Of all the books I've read in recent years, Everything is Illuminated stands out the most. It was slightly more difficult to read than Extremely Loud and Incredibly Close; sometimes the story was slow-moving and the lack of indented dialogue could become tedious, but I was rewarded in the end. The novel played perfectly into my fascination with Nazi Germany as well as my desire to identify with Ukraine, the only country that I am certain my own family came from. I laughed out loud at Alex's letters, felt my heartstrings tighten when I read about the town of Trachimbrod and cried shamelessly over its devastating destruction. Recently, I've found myself flipping through the pages randomly and reading passages that jump out at me. It gives me a strange certainty about things.

Countless books I've read have given me something, taught me a lesson, strengthened my resolve, encouraged me to write, left a smile on my face, or made me feel things I thought I was incapable of.

Fahrenheit 451 and The Handmaid's Tale taught me the value of the written word and my own ability to interpret it. Bradbury captured my quiet ambition to "hold onto the world tight someday". So few words can carry such a large burden.

Nabokov proved that prose can be anything but prosaic and commonplace, that it can soar softly off of the page and burrow itself into our marrow, like a secret to each reader's soul.

In Frankenstein, I found a message about the power, and horrors, that can arise from human knowledge. I saw that naivety may save one from the harshness of reality and it may decrease pain, but knowledge is almost impossible to ignore.

The Trial presented me with an absurd, inescapable justice system, in which no normal rules apply. Kafka wanted to show us that the real world is just as absurd, leaving us with virtually nocontrol over our own lives.

While I didn't think much of it while reading, the memory of Kazuo Ishiguro's Never Let Me Go strikes me every so often with its immense sadness.

*****

I wrote this because I was having a bad day. I picked up a book of Miranda July's short stories and read over passages I had previously noted. It was a slow tension that had built in me and held stagnant throughout the day and I felt it culminating as I stood there. I set down No one belongs here more than you and then flipped through The Journals of Sylvia Plath, intensely underlined. Then, I sat in front of my bookshelf and resolved to finish Babylon Revisited by F. Scott Fitzgerald that night.

Finally, I began to wonder why I always turn to books in times of need. Why are books my constant? Most importantly, why do I read at all?

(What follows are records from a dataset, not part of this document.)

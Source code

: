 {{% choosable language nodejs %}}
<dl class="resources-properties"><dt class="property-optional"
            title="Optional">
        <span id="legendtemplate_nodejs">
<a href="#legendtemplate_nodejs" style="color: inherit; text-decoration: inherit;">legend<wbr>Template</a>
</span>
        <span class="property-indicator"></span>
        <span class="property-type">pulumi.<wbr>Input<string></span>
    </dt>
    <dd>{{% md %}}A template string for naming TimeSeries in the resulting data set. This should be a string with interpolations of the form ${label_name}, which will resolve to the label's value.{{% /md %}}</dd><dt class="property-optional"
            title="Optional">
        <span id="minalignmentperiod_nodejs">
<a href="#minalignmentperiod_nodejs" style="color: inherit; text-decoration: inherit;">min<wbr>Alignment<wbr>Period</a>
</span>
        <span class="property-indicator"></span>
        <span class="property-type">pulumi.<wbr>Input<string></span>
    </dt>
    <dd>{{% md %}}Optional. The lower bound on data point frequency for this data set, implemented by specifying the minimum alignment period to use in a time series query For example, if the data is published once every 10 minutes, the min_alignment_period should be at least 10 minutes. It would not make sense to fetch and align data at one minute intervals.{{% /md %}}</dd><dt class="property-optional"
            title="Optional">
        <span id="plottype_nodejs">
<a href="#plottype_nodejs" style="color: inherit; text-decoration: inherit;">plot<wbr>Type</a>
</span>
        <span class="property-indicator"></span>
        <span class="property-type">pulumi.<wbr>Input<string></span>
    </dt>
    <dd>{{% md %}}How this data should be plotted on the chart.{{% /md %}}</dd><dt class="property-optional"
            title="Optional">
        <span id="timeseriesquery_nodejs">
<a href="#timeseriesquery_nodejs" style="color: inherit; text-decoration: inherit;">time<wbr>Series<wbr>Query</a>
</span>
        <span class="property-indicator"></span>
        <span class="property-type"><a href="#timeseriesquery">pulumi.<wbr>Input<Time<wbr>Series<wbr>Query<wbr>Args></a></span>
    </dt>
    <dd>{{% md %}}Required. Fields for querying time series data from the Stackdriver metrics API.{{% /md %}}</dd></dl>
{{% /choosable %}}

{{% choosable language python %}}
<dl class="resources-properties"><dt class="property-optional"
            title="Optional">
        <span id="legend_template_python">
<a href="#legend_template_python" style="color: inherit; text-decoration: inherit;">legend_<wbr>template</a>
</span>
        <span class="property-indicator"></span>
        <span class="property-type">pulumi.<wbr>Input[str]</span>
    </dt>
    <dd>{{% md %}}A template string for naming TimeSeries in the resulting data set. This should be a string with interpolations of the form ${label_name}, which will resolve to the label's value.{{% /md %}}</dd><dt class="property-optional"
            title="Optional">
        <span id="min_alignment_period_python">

At first, I thought that I could trace my answer out systematically, examine the books I've loved over the years and they would divulge their secrets to me. I learned how to read because I was embarrassed that I couldn't. I continued to read because I was proud of my own ability, then out of the simple rapture that books gave me. Certain books certainly changed me, but there must be more.

Upon examining aspects of my own life, I find that a lack of truly meaningful personal relationships leads me to find connections to humankind indirectly. To love a story, is to love what a writer painstakingly produced, and is to forge a path between reader and writer. This is how I see the world - through stories, through someone else's eyes. Unable to share a profound bond directly with another human being, I read about other people's lives in books. However, a strange desire to attach myself to authors via a string of well-chosen words is honestly not my only motivation to go to Barnes & Noble. I have too many reasons to read to count.

I read because Frank O'Hara paints the sky a different shade of blue. Because Jane Austen renders me temporarily romantic. Because I will only ever see war through the eyes of Kurt Vonnegut. Because to write is to live, to write is to make life real. And to read is to dive into the marrow of life and interpret what one finds there.